> Information provided:
----------

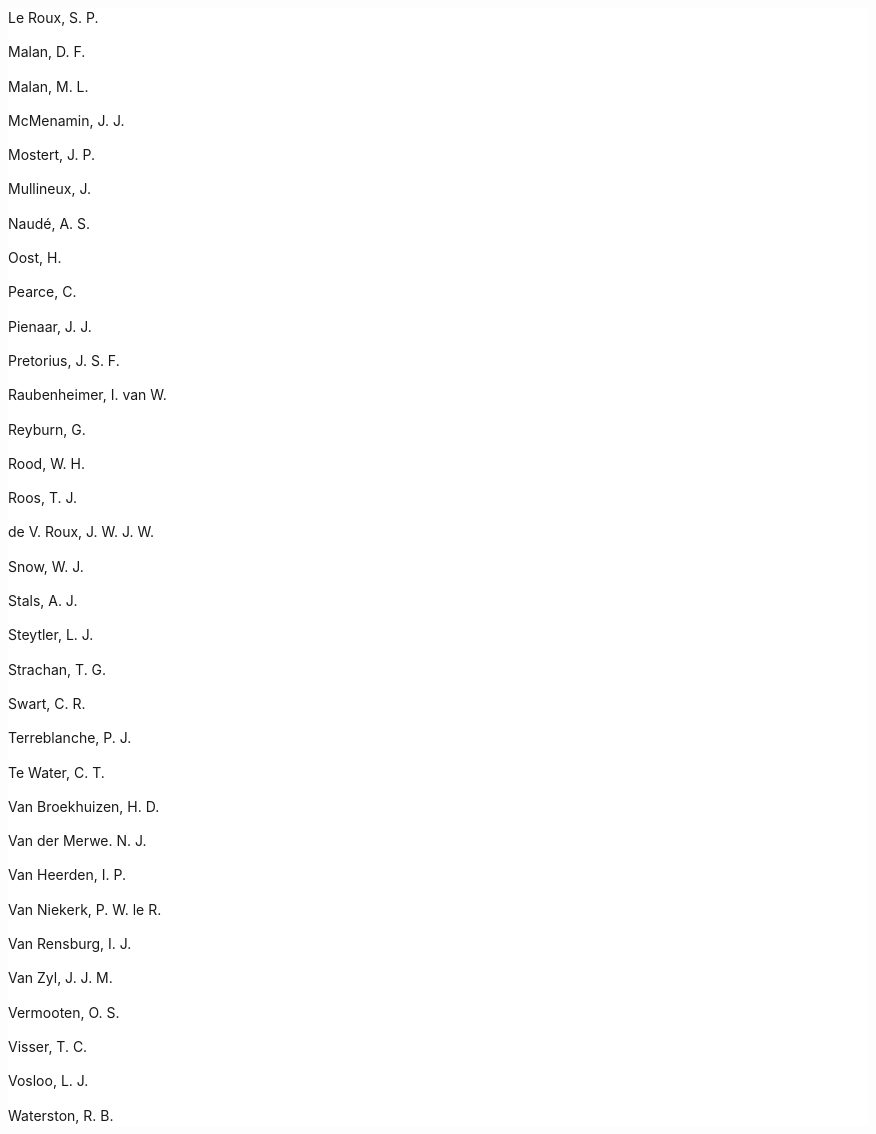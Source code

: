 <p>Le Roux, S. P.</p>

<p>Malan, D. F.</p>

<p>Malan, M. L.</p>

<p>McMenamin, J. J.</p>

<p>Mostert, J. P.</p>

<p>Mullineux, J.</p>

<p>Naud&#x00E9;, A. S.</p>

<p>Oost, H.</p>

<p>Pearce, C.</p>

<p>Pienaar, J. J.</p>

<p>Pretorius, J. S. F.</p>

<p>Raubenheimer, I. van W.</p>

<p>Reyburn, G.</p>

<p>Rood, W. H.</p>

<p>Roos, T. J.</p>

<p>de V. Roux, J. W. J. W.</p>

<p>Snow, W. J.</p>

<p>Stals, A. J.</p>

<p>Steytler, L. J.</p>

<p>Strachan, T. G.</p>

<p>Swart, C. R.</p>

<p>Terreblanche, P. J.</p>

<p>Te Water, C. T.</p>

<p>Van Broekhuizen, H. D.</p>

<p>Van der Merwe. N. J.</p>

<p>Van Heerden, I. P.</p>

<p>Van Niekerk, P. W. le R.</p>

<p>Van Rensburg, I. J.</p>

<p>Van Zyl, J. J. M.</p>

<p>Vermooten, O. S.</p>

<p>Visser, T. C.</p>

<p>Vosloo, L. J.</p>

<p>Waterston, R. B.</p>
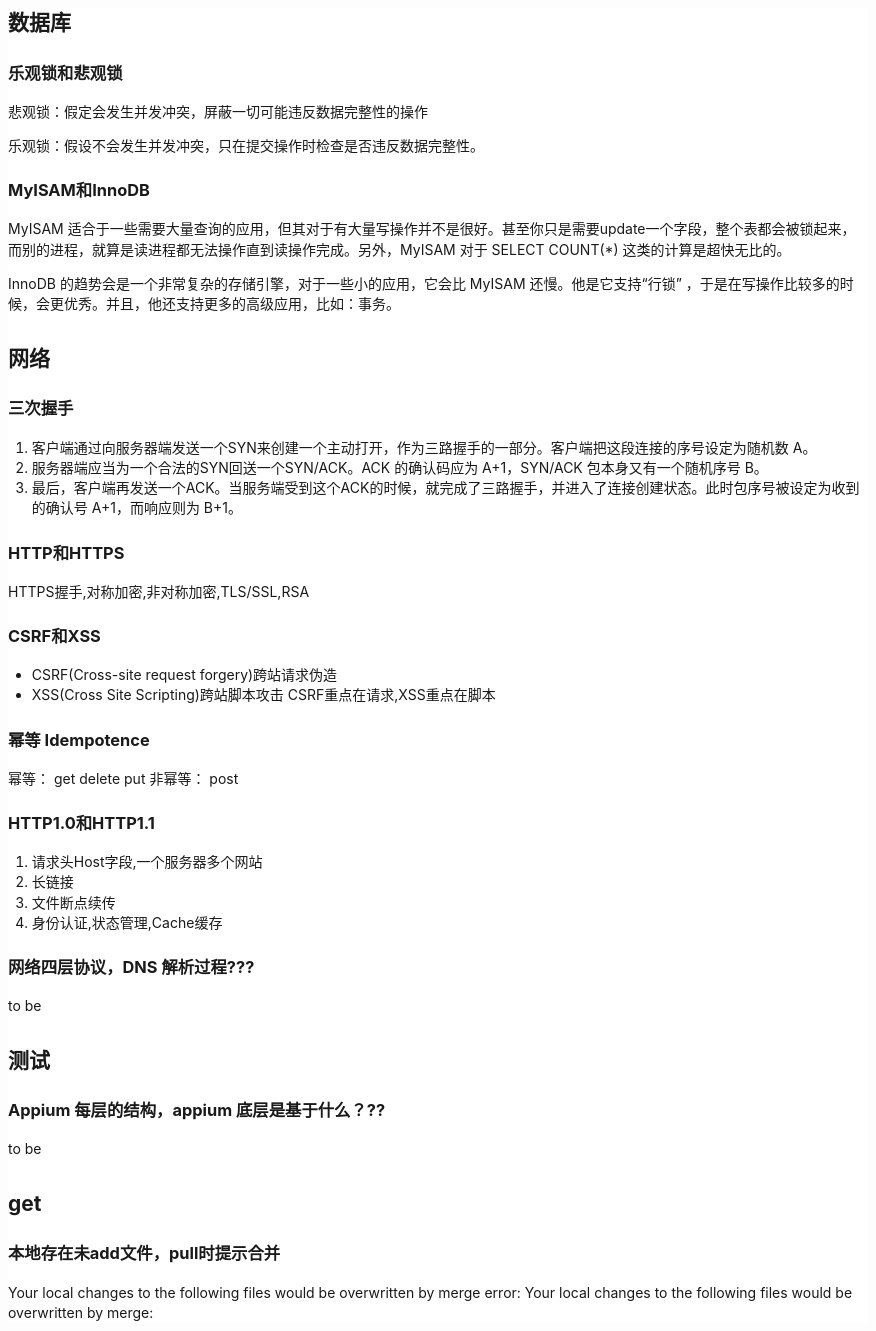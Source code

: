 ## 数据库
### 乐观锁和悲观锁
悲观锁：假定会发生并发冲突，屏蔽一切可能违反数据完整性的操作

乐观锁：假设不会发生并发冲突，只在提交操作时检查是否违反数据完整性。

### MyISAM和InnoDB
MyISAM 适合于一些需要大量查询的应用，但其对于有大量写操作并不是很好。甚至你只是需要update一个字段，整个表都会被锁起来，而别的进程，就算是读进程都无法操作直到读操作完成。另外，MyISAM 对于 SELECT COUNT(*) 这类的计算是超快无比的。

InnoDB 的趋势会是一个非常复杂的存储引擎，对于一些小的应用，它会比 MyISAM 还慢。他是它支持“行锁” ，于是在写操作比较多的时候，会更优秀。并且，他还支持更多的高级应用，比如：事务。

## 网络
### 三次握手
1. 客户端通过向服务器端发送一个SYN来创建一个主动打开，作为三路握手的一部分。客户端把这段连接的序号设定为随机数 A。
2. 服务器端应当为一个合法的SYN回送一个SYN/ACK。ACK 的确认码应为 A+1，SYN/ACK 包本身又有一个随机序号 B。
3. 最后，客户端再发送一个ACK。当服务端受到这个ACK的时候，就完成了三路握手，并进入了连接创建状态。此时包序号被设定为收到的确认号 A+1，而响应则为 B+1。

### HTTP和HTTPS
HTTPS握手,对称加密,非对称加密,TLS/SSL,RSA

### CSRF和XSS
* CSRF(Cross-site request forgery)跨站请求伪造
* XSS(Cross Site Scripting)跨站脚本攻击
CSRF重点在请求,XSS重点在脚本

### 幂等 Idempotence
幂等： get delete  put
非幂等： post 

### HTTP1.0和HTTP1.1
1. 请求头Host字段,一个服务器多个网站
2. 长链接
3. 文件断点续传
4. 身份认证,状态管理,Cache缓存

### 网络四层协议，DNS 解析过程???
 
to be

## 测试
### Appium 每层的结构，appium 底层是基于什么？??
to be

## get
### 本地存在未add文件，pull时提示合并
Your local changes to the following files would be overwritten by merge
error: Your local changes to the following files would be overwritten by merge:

----------

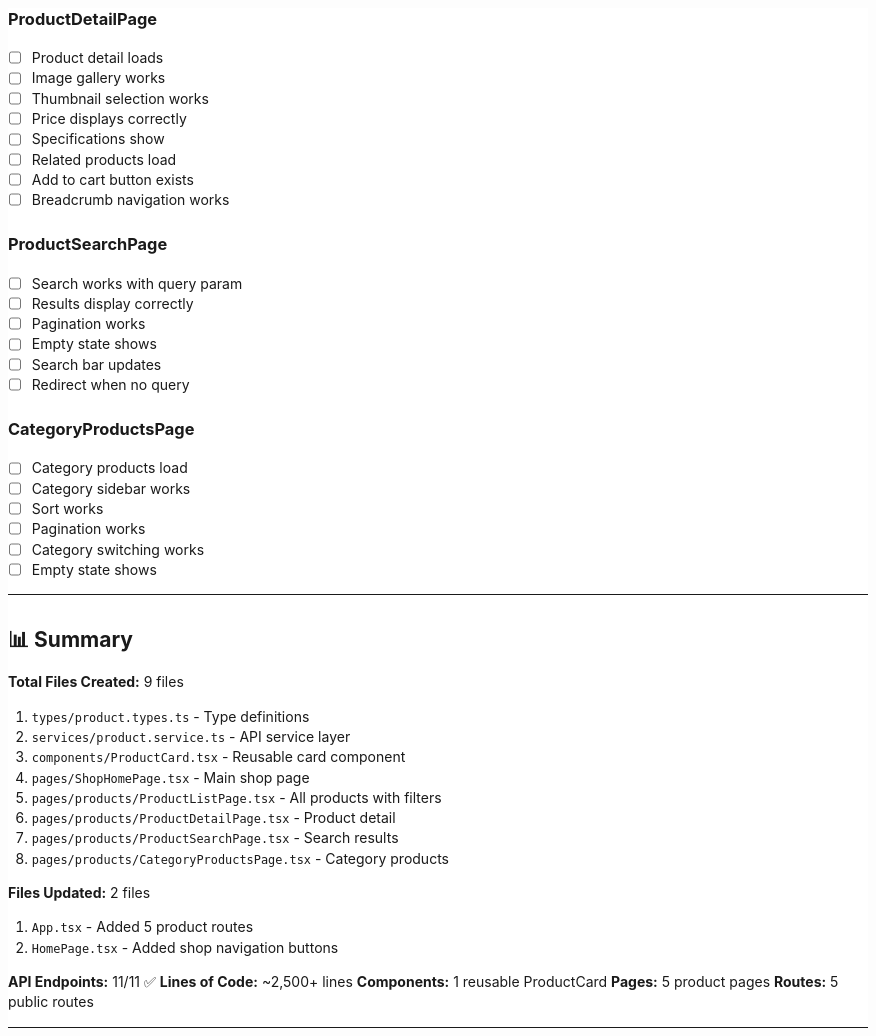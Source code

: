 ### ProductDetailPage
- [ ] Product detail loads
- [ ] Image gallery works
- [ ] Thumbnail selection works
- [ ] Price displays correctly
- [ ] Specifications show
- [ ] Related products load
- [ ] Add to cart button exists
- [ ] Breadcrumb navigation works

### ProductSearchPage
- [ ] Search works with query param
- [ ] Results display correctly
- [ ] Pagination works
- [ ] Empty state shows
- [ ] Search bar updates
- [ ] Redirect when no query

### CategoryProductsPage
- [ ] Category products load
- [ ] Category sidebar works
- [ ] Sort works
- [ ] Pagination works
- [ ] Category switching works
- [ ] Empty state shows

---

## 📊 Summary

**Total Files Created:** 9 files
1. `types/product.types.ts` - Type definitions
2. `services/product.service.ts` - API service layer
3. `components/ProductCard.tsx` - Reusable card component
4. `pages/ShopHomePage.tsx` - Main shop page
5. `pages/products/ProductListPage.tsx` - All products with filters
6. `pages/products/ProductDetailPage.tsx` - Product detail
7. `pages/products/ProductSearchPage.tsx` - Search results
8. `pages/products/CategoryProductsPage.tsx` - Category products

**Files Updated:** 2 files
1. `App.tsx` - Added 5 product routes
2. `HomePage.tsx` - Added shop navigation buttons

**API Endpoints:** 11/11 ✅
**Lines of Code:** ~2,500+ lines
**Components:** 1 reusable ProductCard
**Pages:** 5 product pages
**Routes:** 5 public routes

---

----------

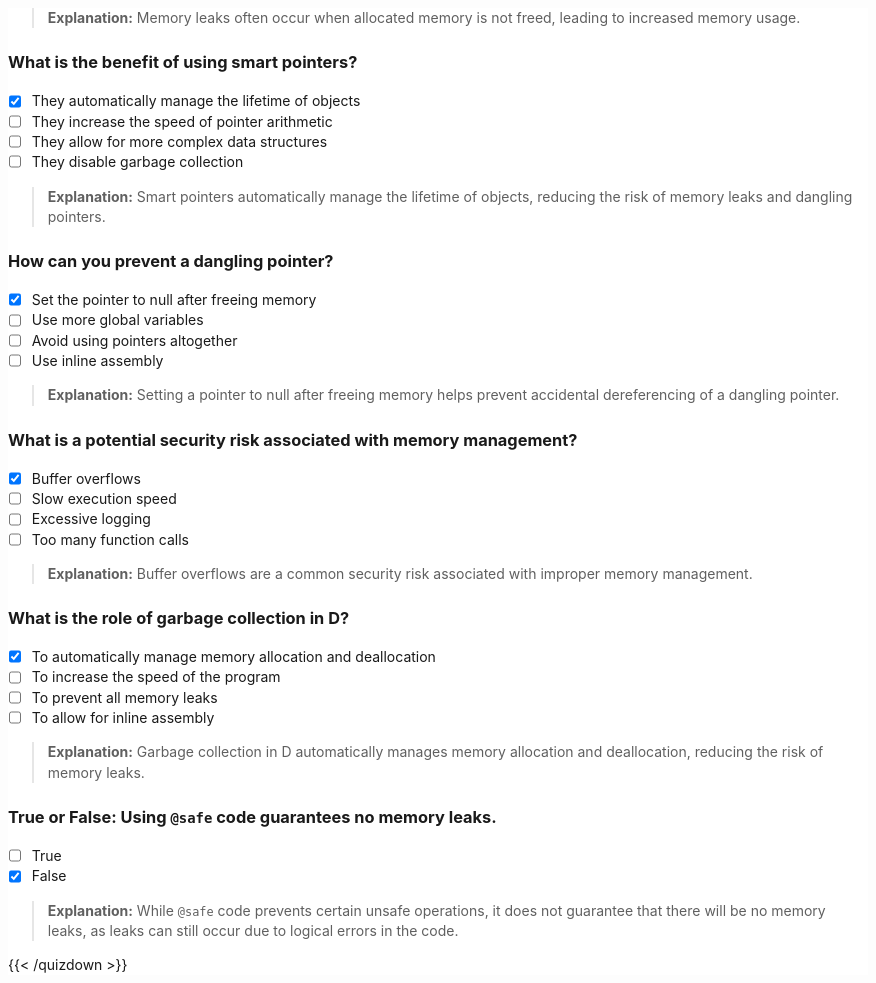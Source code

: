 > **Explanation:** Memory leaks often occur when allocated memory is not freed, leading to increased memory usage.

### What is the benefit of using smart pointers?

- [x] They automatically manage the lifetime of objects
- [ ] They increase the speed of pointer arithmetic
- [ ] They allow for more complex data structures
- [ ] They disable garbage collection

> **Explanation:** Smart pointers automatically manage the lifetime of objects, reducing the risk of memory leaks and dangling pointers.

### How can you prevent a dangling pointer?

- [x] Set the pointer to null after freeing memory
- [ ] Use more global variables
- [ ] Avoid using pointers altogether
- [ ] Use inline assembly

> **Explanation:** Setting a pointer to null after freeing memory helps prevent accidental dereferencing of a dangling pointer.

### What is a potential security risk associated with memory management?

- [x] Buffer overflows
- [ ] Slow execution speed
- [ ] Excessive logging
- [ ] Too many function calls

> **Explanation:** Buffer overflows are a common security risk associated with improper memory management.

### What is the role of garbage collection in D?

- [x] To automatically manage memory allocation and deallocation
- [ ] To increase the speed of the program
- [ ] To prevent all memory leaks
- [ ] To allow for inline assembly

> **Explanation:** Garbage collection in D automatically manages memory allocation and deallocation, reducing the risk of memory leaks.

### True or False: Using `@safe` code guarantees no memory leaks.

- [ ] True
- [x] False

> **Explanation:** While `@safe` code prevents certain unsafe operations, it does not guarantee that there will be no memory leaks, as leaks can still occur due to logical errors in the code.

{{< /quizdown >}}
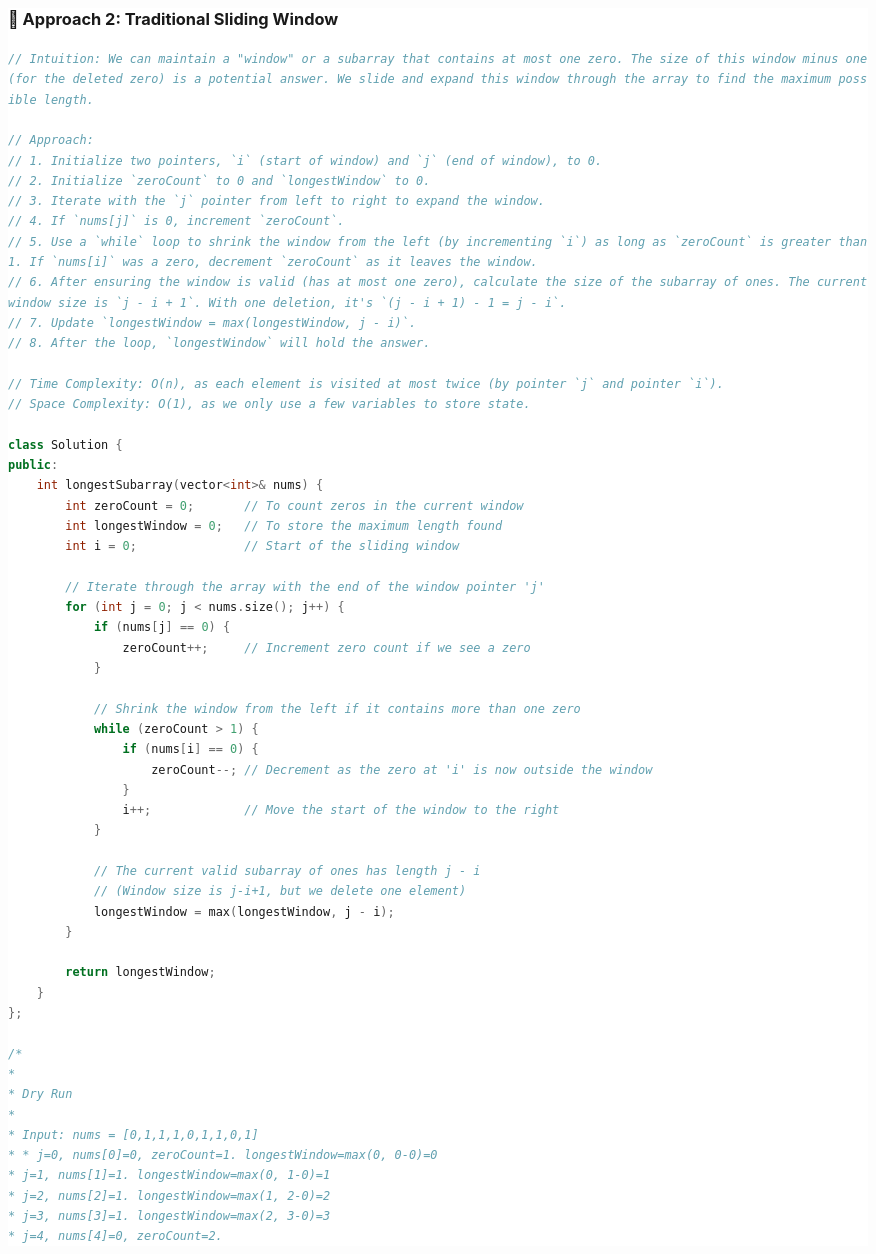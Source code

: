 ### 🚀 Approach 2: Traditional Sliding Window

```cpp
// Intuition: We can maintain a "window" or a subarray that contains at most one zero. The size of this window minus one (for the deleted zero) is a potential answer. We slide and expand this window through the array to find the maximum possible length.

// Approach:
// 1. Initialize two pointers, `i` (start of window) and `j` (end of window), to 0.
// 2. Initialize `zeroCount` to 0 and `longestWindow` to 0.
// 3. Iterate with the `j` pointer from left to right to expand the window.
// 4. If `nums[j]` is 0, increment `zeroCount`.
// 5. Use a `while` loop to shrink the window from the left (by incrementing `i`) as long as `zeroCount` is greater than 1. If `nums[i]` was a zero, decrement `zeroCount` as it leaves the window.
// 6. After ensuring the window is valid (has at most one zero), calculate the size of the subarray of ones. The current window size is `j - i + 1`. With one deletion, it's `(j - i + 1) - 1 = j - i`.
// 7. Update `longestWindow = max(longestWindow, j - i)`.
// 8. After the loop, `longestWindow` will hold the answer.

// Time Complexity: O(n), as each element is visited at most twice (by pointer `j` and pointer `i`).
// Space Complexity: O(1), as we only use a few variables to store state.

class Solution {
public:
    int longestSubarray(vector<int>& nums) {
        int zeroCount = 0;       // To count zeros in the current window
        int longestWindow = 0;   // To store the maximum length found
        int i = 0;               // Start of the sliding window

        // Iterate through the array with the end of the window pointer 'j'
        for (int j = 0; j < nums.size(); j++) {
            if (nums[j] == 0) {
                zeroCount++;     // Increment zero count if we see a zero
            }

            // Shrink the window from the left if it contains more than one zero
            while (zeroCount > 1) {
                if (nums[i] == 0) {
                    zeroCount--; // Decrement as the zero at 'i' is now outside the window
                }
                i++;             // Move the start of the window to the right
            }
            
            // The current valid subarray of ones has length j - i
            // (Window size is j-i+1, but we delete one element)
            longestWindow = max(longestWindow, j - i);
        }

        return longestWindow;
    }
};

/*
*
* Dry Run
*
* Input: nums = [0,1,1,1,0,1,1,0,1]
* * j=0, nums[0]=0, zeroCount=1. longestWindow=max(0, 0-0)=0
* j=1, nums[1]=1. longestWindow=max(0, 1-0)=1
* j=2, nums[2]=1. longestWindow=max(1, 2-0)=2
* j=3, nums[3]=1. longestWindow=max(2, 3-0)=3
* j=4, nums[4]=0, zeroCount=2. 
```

----------

> Directions: Your reply should be a single number: the count of lines above that contain the word "right".

> Task output: 2